WHAT YOU WILL DO:
The answer must reproduce all of the data below exactly and contain no images.

Saved entries
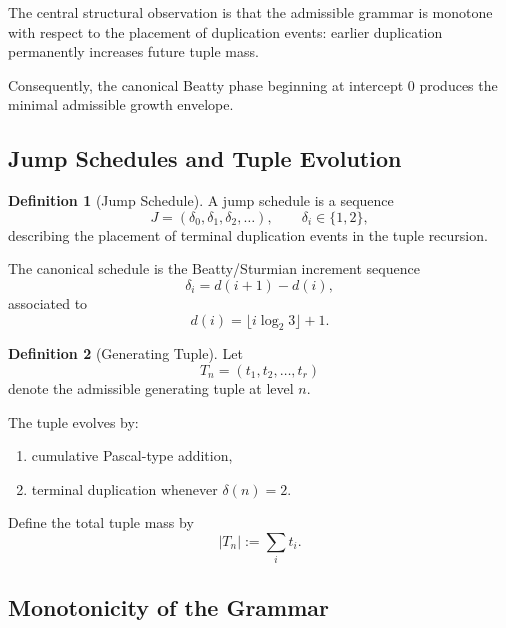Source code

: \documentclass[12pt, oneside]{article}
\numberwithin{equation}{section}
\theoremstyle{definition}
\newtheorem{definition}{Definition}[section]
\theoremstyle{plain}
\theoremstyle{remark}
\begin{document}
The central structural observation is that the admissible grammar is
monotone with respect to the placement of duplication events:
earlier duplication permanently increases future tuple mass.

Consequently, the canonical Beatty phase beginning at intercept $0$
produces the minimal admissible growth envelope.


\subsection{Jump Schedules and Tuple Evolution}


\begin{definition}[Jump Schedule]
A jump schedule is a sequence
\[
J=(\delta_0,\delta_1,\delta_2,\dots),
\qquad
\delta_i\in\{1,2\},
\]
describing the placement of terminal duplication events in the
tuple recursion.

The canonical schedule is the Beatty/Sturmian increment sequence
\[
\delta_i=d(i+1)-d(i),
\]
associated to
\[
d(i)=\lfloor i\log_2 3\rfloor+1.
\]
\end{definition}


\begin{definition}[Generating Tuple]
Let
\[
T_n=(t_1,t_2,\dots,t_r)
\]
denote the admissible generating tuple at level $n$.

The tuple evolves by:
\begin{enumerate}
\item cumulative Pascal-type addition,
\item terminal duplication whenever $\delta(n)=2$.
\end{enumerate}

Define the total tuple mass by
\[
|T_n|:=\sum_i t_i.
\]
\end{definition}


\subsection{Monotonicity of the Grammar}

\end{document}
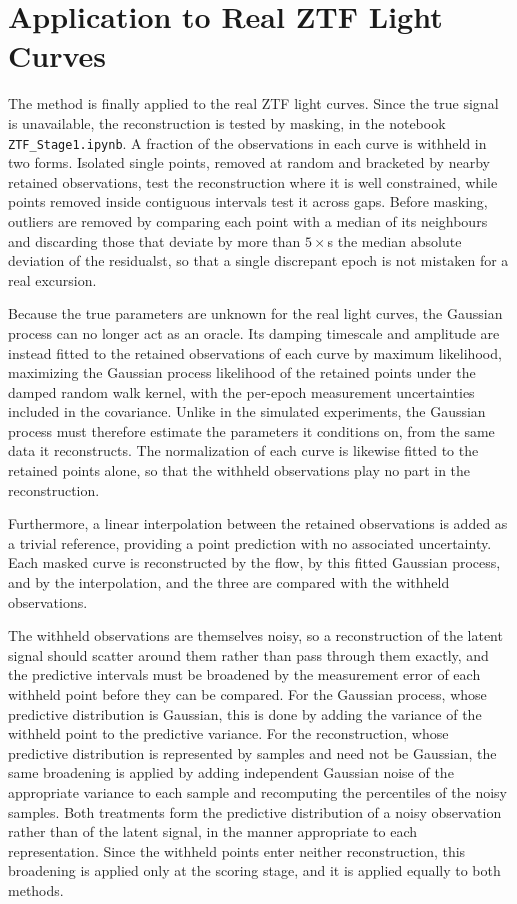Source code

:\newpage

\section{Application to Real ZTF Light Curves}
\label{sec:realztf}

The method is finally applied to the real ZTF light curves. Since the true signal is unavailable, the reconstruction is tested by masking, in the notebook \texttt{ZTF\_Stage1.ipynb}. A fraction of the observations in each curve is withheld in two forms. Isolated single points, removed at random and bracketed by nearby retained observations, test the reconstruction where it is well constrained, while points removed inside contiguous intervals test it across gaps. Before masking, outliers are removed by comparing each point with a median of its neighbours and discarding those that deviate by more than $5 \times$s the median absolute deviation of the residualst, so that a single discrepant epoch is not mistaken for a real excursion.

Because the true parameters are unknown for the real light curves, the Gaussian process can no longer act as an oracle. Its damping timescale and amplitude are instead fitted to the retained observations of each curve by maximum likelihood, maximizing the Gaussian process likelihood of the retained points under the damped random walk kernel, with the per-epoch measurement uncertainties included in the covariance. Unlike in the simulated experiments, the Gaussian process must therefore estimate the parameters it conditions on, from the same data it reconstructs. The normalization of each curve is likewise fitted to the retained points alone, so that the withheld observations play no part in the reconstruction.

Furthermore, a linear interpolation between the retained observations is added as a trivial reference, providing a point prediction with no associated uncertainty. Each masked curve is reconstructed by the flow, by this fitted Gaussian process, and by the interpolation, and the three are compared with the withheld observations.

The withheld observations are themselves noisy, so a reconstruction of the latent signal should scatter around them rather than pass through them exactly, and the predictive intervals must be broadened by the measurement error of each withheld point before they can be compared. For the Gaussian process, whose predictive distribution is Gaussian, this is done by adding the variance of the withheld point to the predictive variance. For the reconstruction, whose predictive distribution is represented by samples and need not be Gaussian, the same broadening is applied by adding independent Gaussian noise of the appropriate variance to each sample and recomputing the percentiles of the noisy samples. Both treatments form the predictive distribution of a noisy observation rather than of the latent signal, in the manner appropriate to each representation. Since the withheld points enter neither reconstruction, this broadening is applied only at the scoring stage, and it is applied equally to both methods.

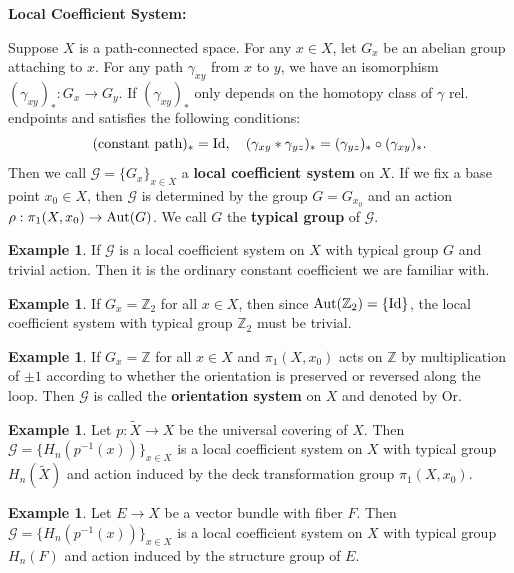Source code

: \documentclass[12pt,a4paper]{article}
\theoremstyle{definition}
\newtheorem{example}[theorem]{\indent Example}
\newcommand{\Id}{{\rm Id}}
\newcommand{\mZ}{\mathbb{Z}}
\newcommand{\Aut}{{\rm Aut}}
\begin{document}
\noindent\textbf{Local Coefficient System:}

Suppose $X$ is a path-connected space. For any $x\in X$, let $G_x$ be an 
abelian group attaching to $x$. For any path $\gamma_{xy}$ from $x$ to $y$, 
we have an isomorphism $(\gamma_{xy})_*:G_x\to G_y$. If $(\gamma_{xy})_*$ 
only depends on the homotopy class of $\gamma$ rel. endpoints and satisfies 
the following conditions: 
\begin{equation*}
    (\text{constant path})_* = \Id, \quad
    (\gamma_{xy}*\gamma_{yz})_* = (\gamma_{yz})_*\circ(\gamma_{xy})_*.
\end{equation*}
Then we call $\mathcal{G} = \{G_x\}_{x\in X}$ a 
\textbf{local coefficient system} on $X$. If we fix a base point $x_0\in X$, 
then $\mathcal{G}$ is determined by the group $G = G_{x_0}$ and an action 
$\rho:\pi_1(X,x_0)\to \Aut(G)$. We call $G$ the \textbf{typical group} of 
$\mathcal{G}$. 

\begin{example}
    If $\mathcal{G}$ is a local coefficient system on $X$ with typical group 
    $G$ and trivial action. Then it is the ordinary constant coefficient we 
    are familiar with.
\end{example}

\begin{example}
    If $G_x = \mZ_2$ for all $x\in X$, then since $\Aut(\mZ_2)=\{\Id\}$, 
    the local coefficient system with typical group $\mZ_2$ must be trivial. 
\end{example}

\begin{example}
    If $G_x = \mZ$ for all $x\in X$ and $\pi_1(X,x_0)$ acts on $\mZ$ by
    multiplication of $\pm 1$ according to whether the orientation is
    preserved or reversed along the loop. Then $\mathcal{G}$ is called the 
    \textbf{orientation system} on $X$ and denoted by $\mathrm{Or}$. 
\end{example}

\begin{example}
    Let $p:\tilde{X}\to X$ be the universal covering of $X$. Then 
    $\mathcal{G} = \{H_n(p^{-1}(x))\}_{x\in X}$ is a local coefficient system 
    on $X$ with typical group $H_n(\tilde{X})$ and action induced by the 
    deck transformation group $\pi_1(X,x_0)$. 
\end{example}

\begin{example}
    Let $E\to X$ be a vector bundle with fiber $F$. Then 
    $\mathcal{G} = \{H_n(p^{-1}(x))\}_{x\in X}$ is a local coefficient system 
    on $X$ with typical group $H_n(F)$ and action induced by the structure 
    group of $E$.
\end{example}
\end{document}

SOLUTION:
Source code

: \documentclass[12pt, oneside]{article}
\numberwithin{equation}{section}
\theoremstyle{definition}
\newtheorem{definition}{Definition}[section]
\theoremstyle{plain}
\theoremstyle{remark}
\begin{document}
The central structural observation is that the admissible grammar is
monotone with respect to the placement of duplication events:
earlier duplication permanently increases future tuple mass.

Consequently, the canonical Beatty phase beginning at intercept $0$
produces the minimal admissible growth envelope.


\subsection{Jump Schedules and Tuple Evolution}


\begin{definition}[Jump Schedule]
A jump schedule is a sequence
\[
J=(\delta_0,\delta_1,\delta_2,\dots),
\qquad
\delta_i\in\{1,2\},
\]
describing the placement of terminal duplication events in the
tuple recursion.

The canonical schedule is the Beatty/Sturmian increment sequence
\[
\delta_i=d(i+1)-d(i),
\]
associated to
\[
d(i)=\lfloor i\log_2 3\rfloor+1.
\]
\end{definition}


\begin{definition}[Generating Tuple]
Let
\[
T_n=(t_1,t_2,\dots,t_r)
\]
denote the admissible generating tuple at level $n$.

The tuple evolves by:
\begin{enumerate}
\item cumulative Pascal-type addition,
\item terminal duplication whenever $\delta(n)=2$.
\end{enumerate}

Define the total tuple mass by
\[
|T_n|:=\sum_i t_i.
\]
\end{definition}


\subsection{Monotonicity of the Grammar}

\end{document}
Source code

:\newpage

\section{Application to Real ZTF Light Curves}
\label{sec:realztf}

The method is finally applied to the real ZTF light curves. Since the true signal is unavailable, the reconstruction is tested by masking, in the notebook \texttt{ZTF\_Stage1.ipynb}. A fraction of the observations in each curve is withheld in two forms. Isolated single points, removed at random and bracketed by nearby retained observations, test the reconstruction where it is well constrained, while points removed inside contiguous intervals test it across gaps. Before masking, outliers are removed by comparing each point with a median of its neighbours and discarding those that deviate by more than $5 \times$s the median absolute deviation of the residualst, so that a single discrepant epoch is not mistaken for a real excursion.

Because the true parameters are unknown for the real light curves, the Gaussian process can no longer act as an oracle. Its damping timescale and amplitude are instead fitted to the retained observations of each curve by maximum likelihood, maximizing the Gaussian process likelihood of the retained points under the damped random walk kernel, with the per-epoch measurement uncertainties included in the covariance. Unlike in the simulated experiments, the Gaussian process must therefore estimate the parameters it conditions on, from the same data it reconstructs. The normalization of each curve is likewise fitted to the retained points alone, so that the withheld observations play no part in the reconstruction.

Furthermore, a linear interpolation between the retained observations is added as a trivial reference, providing a point prediction with no associated uncertainty. Each masked curve is reconstructed by the flow, by this fitted Gaussian process, and by the interpolation, and the three are compared with the withheld observations.

The withheld observations are themselves noisy, so a reconstruction of the latent signal should scatter around them rather than pass through them exactly, and the predictive intervals must be broadened by the measurement error of each withheld point before they can be compared. For the Gaussian process, whose predictive distribution is Gaussian, this is done by adding the variance of the withheld point to the predictive variance. For the reconstruction, whose predictive distribution is represented by samples and need not be Gaussian, the same broadening is applied by adding independent Gaussian noise of the appropriate variance to each sample and recomputing the percentiles of the noisy samples. Both treatments form the predictive distribution of a noisy observation rather than of the latent signal, in the manner appropriate to each representation. Since the withheld points enter neither reconstruction, this broadening is applied only at the scoring stage, and it is applied equally to both methods.

Source code

: \documentclass[12pt,a4paper]{article}
\theoremstyle{definition}
\newtheorem{example}[theorem]{\indent Example}
\newcommand{\Id}{{\rm Id}}
\newcommand{\mZ}{\mathbb{Z}}
\newcommand{\Aut}{{\rm Aut}}
\begin{document}
\noindent\textbf{Local Coefficient System:}

Suppose $X$ is a path-connected space. For any $x\in X$, let $G_x$ be an 
abelian group attaching to $x$. For any path $\gamma_{xy}$ from $x$ to $y$, 
we have an isomorphism $(\gamma_{xy})_*:G_x\to G_y$. If $(\gamma_{xy})_*$ 
only depends on the homotopy class of $\gamma$ rel. endpoints and satisfies 
the following conditions: 
\begin{equation*}
    (\text{constant path})_* = \Id, \quad
    (\gamma_{xy}*\gamma_{yz})_* = (\gamma_{yz})_*\circ(\gamma_{xy})_*.
\end{equation*}
Then we call $\mathcal{G} = \{G_x\}_{x\in X}$ a 
\textbf{local coefficient system} on $X$. If we fix a base point $x_0\in X$, 
then $\mathcal{G}$ is determined by the group $G = G_{x_0}$ and an action 
$\rho:\pi_1(X,x_0)\to \Aut(G)$. We call $G$ the \textbf{typical group} of 
$\mathcal{G}$. 

\begin{example}
    If $\mathcal{G}$ is a local coefficient system on $X$ with typical group 
    $G$ and trivial action. Then it is the ordinary constant coefficient we 
    are familiar with.
\end{example}

\begin{example}
    If $G_x = \mZ_2$ for all $x\in X$, then since $\Aut(\mZ_2)=\{\Id\}$, 
    the local coefficient system with typical group $\mZ_2$ must be trivial. 
\end{example}

\begin{example}
    If $G_x = \mZ$ for all $x\in X$ and $\pi_1(X,x_0)$ acts on $\mZ$ by
    multiplication of $\pm 1$ according to whether the orientation is
    preserved or reversed along the loop. Then $\mathcal{G}$ is called the 
    \textbf{orientation system} on $X$ and denoted by $\mathrm{Or}$. 
\end{example}

\begin{example}
    Let $p:\tilde{X}\to X$ be the universal covering of $X$. Then 
    $\mathcal{G} = \{H_n(p^{-1}(x))\}_{x\in X}$ is a local coefficient system 
    on $X$ with typical group $H_n(\tilde{X})$ and action induced by the 
    deck transformation group $\pi_1(X,x_0)$. 
\end{example}

\begin{example}
    Let $E\to X$ be a vector bundle with fiber $F$. Then 
    $\mathcal{G} = \{H_n(p^{-1}(x))\}_{x\in X}$ is a local coefficient system 
    on $X$ with typical group $H_n(F)$ and action induced by the structure 
    group of $E$.
\end{example}
\end{document}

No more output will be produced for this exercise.